#### [EXERCISE REQUIREMENTS]
With the pictures removed, set down all of the entries below exactly.

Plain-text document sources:
== == ==
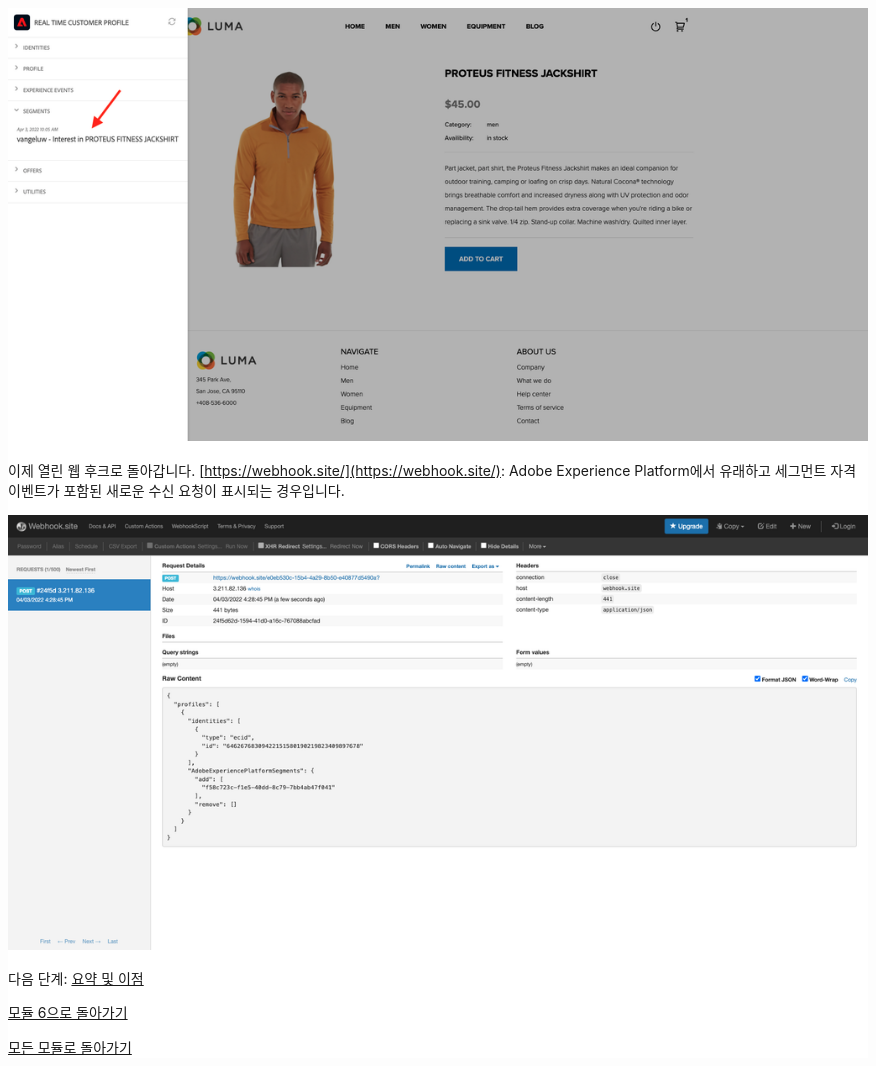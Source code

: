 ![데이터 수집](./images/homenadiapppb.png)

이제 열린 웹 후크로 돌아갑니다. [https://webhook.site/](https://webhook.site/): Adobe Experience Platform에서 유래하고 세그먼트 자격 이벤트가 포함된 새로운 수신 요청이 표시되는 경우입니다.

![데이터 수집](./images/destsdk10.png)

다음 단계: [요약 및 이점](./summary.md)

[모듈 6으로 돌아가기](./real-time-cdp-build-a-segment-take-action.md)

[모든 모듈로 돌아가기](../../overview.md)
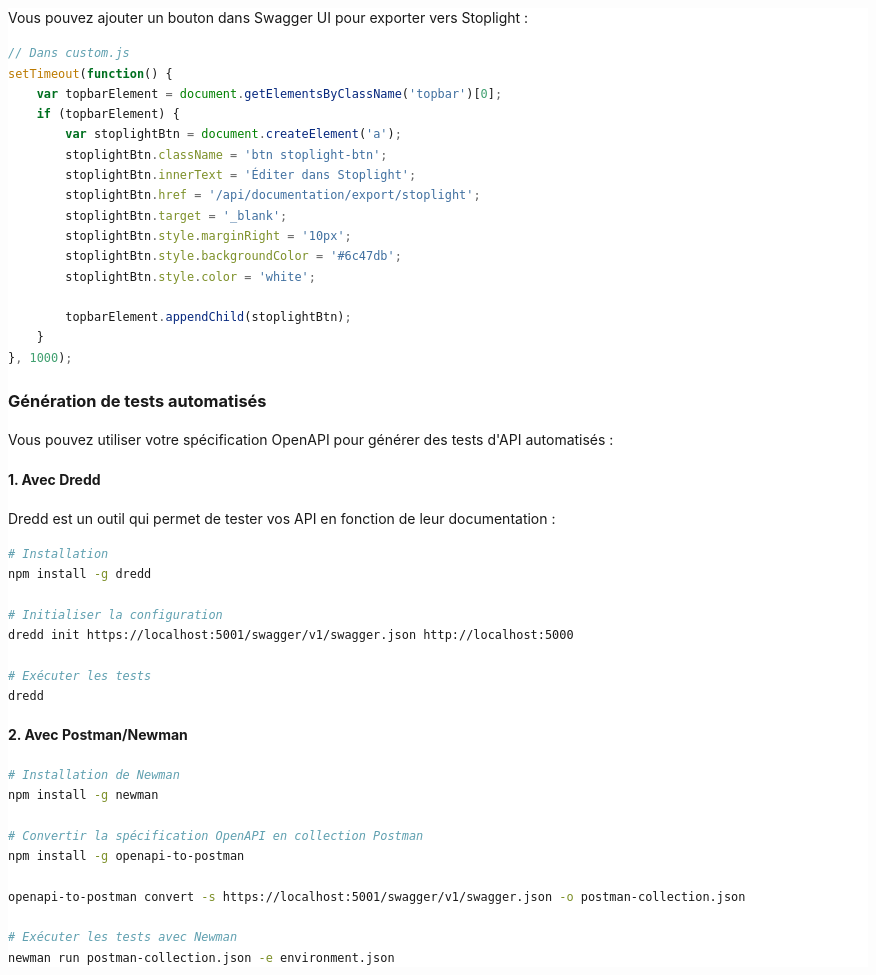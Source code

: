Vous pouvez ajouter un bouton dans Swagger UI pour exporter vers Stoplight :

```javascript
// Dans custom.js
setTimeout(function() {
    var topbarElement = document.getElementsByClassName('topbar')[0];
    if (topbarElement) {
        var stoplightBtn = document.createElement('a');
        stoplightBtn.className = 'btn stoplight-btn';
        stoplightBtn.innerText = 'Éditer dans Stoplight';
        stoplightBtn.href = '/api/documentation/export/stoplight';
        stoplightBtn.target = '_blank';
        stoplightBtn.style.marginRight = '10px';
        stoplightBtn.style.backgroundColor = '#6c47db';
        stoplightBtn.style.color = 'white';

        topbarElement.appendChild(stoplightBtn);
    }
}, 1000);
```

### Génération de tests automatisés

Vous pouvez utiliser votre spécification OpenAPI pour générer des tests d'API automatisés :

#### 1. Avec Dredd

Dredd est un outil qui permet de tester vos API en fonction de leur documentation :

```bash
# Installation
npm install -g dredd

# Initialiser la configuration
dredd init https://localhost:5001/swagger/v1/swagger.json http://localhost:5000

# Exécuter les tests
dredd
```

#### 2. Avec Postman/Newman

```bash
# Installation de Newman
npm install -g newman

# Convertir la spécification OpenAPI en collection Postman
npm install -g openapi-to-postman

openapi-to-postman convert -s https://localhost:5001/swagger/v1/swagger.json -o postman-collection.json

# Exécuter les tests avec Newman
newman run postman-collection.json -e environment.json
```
== == ==
#### [WRITTEN ANSWER]
Source code

: ![데이터 수집](./images/homenadiapppb.png)

이제 열린 웹 후크로 돌아갑니다. [https://webhook.site/](https://webhook.site/): Adobe Experience Platform에서 유래하고 세그먼트 자격 이벤트가 포함된 새로운 수신 요청이 표시되는 경우입니다.

![데이터 수집](./images/destsdk10.png)

다음 단계: [요약 및 이점](./summary.md)

[모듈 6으로 돌아가기](./real-time-cdp-build-a-segment-take-action.md)

[모든 모듈로 돌아가기](../../overview.md)
Source code

:Vous pouvez ajouter un bouton dans Swagger UI pour exporter vers Stoplight :

```javascript
// Dans custom.js
setTimeout(function() {
    var topbarElement = document.getElementsByClassName('topbar')[0];
    if (topbarElement) {
        var stoplightBtn = document.createElement('a');
        stoplightBtn.className = 'btn stoplight-btn';
        stoplightBtn.innerText = 'Éditer dans Stoplight';
        stoplightBtn.href = '/api/documentation/export/stoplight';
        stoplightBtn.target = '_blank';
        stoplightBtn.style.marginRight = '10px';
        stoplightBtn.style.backgroundColor = '#6c47db';
        stoplightBtn.style.color = 'white';

        topbarElement.appendChild(stoplightBtn);
    }
}, 1000);
```

### Génération de tests automatisés

Vous pouvez utiliser votre spécification OpenAPI pour générer des tests d'API automatisés :

#### 1. Avec Dredd

Dredd est un outil qui permet de tester vos API en fonction de leur documentation :

```bash
# Installation
npm install -g dredd

# Initialiser la configuration
dredd init https://localhost:5001/swagger/v1/swagger.json http://localhost:5000

# Exécuter les tests
dredd
```

#### 2. Avec Postman/Newman

```bash
# Installation de Newman
npm install -g newman

# Convertir la spécification OpenAPI en collection Postman
npm install -g openapi-to-postman

openapi-to-postman convert -s https://localhost:5001/swagger/v1/swagger.json -o postman-collection.json

# Exécuter les tests avec Newman
newman run postman-collection.json -e environment.json
```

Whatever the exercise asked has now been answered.